(Exercise requirements): Leaving out all images, return the entries below exactly.

(Supplied information):
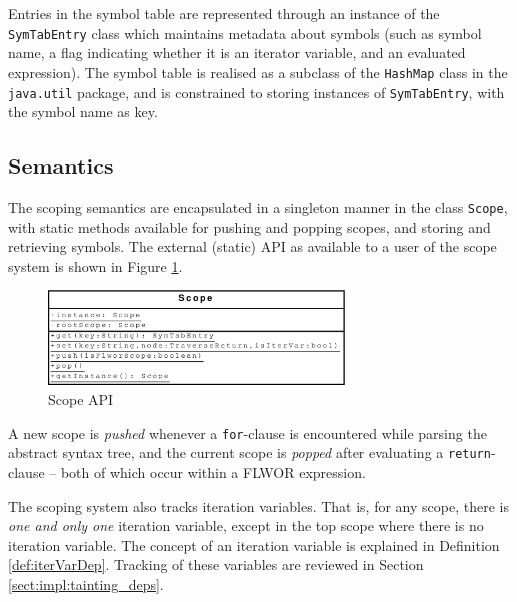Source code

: Entries in the symbol table are represented through an instance of the
\texttt{SymTabEntry} class which maintains metadata about symbols (such as
symbol name, a flag indicating whether it is an iterator variable, and an
evaluated expression). The symbol table is realised as a subclass of the
\texttt{HashMap} class in the \texttt{java.util} package, and is constrained to
storing instances of \texttt{SymTabEntry}, with the symbol name as key.

\subsection{Semantics}
The scoping semantics are encapsulated in a singleton manner in the class
\texttt{Scope}, with static methods available for pushing and popping scopes,
and storing and retrieving symbols. The external (static) API as available to a
user of the scope system is shown in Figure \ref{fig:impl:scope_uml}.

\begin{figure}[!htp]
\begin{center}
  \includegraphics[width=0.7\textwidth]{diagrams/scope_uml}
  \caption{Scope API}
  \label{fig:impl:scope_uml}
\end{center}
\end{figure}

A new scope is \textit{pushed} whenever a \texttt{for}-clause is encountered while
parsing the abstract syntax tree, and the current scope is \textit{popped} after
evaluating a \texttt{return}-clause -- both of which occur within a FLWOR expression.

The scoping system also tracks iteration variables. That is, for any scope,
there is \textit{one and only one} iteration variable, except in the top scope
where there is no iteration variable. The concept of an iteration variable is
explained in Definition \ref{def:iterVarDep}. Tracking of these
variables are reviewed in Section \ref{sect:impl:tainting_deps}.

(Exercise result):
Source code

: Entries in the symbol table are represented through an instance of the
\texttt{SymTabEntry} class which maintains metadata about symbols (such as
symbol name, a flag indicating whether it is an iterator variable, and an
evaluated expression). The symbol table is realised as a subclass of the
\texttt{HashMap} class in the \texttt{java.util} package, and is constrained to
storing instances of \texttt{SymTabEntry}, with the symbol name as key.

\subsection{Semantics}
The scoping semantics are encapsulated in a singleton manner in the class
\texttt{Scope}, with static methods available for pushing and popping scopes,
and storing and retrieving symbols. The external (static) API as available to a
user of the scope system is shown in Figure \ref{fig:impl:scope_uml}.

\begin{figure}[!htp]
\begin{center}
  \includegraphics[width=0.7\textwidth]{diagrams/scope_uml}
  \caption{Scope API}
  \label{fig:impl:scope_uml}
\end{center}
\end{figure}

A new scope is \textit{pushed} whenever a \texttt{for}-clause is encountered while
parsing the abstract syntax tree, and the current scope is \textit{popped} after
evaluating a \texttt{return}-clause -- both of which occur within a FLWOR expression.

The scoping system also tracks iteration variables. That is, for any scope,
there is \textit{one and only one} iteration variable, except in the top scope
where there is no iteration variable. The concept of an iteration variable is
explained in Definition \ref{def:iterVarDep}. Tracking of these
variables are reviewed in Section \ref{sect:impl:tainting_deps}.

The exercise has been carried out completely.